Stored dataset items
=== Section Start ===

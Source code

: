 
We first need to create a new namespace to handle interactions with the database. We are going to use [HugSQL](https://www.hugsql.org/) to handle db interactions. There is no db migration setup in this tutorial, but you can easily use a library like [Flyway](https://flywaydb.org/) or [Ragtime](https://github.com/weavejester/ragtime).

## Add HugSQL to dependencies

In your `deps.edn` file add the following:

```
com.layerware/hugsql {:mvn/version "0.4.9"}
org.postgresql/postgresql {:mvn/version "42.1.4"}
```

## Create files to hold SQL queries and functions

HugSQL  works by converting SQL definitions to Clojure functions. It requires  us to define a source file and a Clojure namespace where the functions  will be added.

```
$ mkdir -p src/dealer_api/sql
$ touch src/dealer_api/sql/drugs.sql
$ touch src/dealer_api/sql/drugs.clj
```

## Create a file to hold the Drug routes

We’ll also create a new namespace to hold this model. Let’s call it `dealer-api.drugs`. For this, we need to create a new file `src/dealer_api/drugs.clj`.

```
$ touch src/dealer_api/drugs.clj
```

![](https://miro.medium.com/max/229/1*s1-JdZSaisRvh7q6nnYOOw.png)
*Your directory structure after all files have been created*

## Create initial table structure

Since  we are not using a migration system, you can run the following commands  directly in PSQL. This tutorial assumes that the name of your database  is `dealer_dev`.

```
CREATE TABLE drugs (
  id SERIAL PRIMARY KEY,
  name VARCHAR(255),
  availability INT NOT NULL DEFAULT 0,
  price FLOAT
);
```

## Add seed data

=== Section End ===

EXERCISE OBJECTIVE
Exactly the lines from the one containing "## Create a file to hold the Drug routes" through the final line of the records above are needed, copied word for word.

EXPECTED ANSWER
## Create a file to hold the Drug routes

We’ll also create a new namespace to hold this model. Let’s call it `dealer-api.drugs`. For this, we need to create a new file `src/dealer_api/drugs.clj`.

```
$ touch src/dealer_api/drugs.clj
```

![](https://miro.medium.com/max/229/1*s1-JdZSaisRvh7q6nnYOOw.png)
*Your directory structure after all files have been created*

## Create initial table structure

Since  we are not using a migration system, you can run the following commands  directly in PSQL. This tutorial assumes that the name of your database  is `dealer_dev`.

```
CREATE TABLE drugs (
  id SERIAL PRIMARY KEY,
  name VARCHAR(255),
  availability INT NOT NULL DEFAULT 0,
  price FLOAT
);
```

## Add seed data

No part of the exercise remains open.